Pages/Illustrations: 199 / 0
Citable URL: www.americanjourneys.org/aj-141/

Author Note

The life of Rene Laudonierre (flourished 1562-82) remains obscure. Little is known about him apart from what he reveals in this book. He came from an aristocratic family in Poitou, France, before joining the expeditions described here.

Expeditions of 1562-1567

When other nations saw Spanish ships arrive home each year with millions of dollars in gold and silver, they wanted American colonies of their own. At the same time, religious passions were at their peak, and Protestant religious leaders were reluctant to allow the so-called New World to become exclusively Catholic. In 1562 the French Huguenot (Protestant) explorer Jean Ribault and his Lieutenant Rene Laudonierre left thirty soldiers to build a fort near the present site of Port Royal, South Carolina. When religious wars in France prevented Ribauts return, however, the fledgling colony was gradually destroyed by in-fighting and famine.
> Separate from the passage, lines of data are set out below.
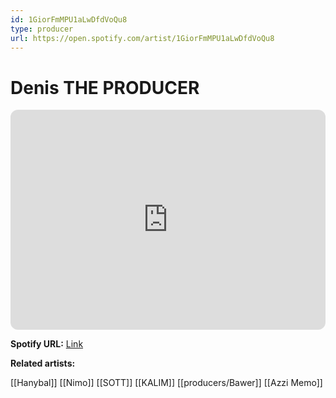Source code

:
 ```yaml
---
id: 1GiorFmMPU1aLwDfdVoQu8
type: producer
url: https://open.spotify.com/artist/1GiorFmMPU1aLwDfdVoQu8
---
```

# Denis THE PRODUCER

<iframe style="border-radius:12px" src="https://open.spotify.com/embed/artist/1GiorFmMPU1aLwDfdVoQu8" width="100%" height="352" frameBorder="0" allowfullscreen="" allow="autoplay; clipboard-write; encrypted-media; fullscreen; picture-in-picture" loading="lazy"></iframe>

**Spotify URL:** [Link](https://open.spotify.com/artist/1GiorFmMPU1aLwDfdVoQu8)

**Related artists:**

[[Hanybal]]
[[Nimo]]
[[SOTT]]
[[KALIM]]
[[producers/Bawer]]
[[Azzi Memo]]
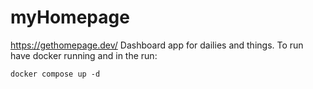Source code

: # myHomepage
https://gethomepage.dev/
Dashboard app for dailies and things.
To run have docker running and in the run:
```
docker compose up -d
```
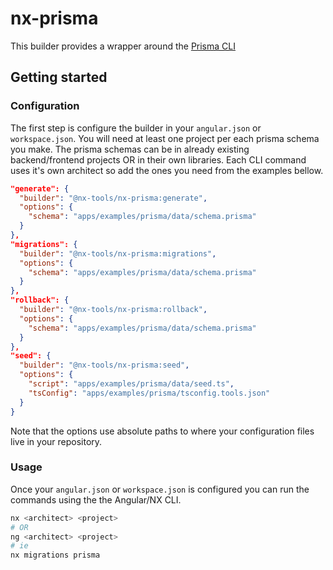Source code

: # nx-prisma

This builder provides a wrapper around the [Prisma CLI](https://www.npmjs.com/package/@prisma/cli)

## Getting started

### Configuration

The first step is configure the builder in your `angular.json` or `workspace.json`.
You will need at least one project per each prisma schema you make. The prisma schemas can be in already existing backend/frontend projects OR in their own libraries.
Each CLI command uses it's own architect so add the ones you need from the examples bellow.

```json
"generate": {
  "builder": "@nx-tools/nx-prisma:generate",
  "options": {
    "schema": "apps/examples/prisma/data/schema.prisma"
  }
},
"migrations": {
  "builder": "@nx-tools/nx-prisma:migrations",
  "options": {
    "schema": "apps/examples/prisma/data/schema.prisma"
  }
},
"rollback": {
  "builder": "@nx-tools/nx-prisma:rollback",
  "options": {
    "schema": "apps/examples/prisma/data/schema.prisma"
  }
},
"seed": {
  "builder": "@nx-tools/nx-prisma:seed",
  "options": {
    "script": "apps/examples/prisma/data/seed.ts",
    "tsConfig": "apps/examples/prisma/tsconfig.tools.json"
  }
}
```

Note that the options use absolute paths to where your configuration files live in your repository.

### Usage

Once your `angular.json` or `workspace.json` is configured you can run the commands using the the Angular/NX CLI.

```sh
nx <architect> <project>
# OR
ng <architect> <project>
# ie
nx migrations prisma
```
On June 22, 1564, they tried again. Laudonierre returned to make a fresh start with three hundred settlers, including artist Jacques Le Moynes de Morgues (see AJ-119), establishing a colony near modern St. Augustine, Florida, on the St. Johns River. Bad management and dishonesty with the Timucuan Indians once again led to mutiny and starvation. To make matters worse, Spanish Catholic authorities could not tolerate a French Protestant fort so close to the route of their treasure ships. On September 20, 1565, Spanish troops arrived on the St. John and massacred all the French settlers and the expedition sent to relieve them, including Ribaut. Laudonierre was wounded but managed to escape to France, where he wrote this account. Although the French exacted revenge in August 1567 when Dominique de Gourgues returned to the fort with 180 troops and put all its Spanish defenders to death, the Spanish continued to rule Florida for more than two centuries.

Document Note

Various participants on both sides left accounts of these events; Laudonierres is the most detailed. He described his experiences in three long letters that were combined with de Gourgues narrative and printed in Paris in 1586. London publisher Richard Hakluyt issued a translation the next year.

Other Internet and Reference Sources

To see Le Moynes pictures of life in the Ribaut-Laudonierre colony, go to AJ-119.

A Spanish version of these events, by Chaplain Francisco Lopez de Mendoza Grajales, can be read at http://www.fordham.edu/halsall/mod/1565staugustine.html.

Maps, illustrations and texts prepared by the Florida Historical Society are at http://www.floridahistory.org/floridians/french.htm, and information about the Timucuan Indians based on archaeological research is at http://www.cgcas.org/itxt_fas.htm.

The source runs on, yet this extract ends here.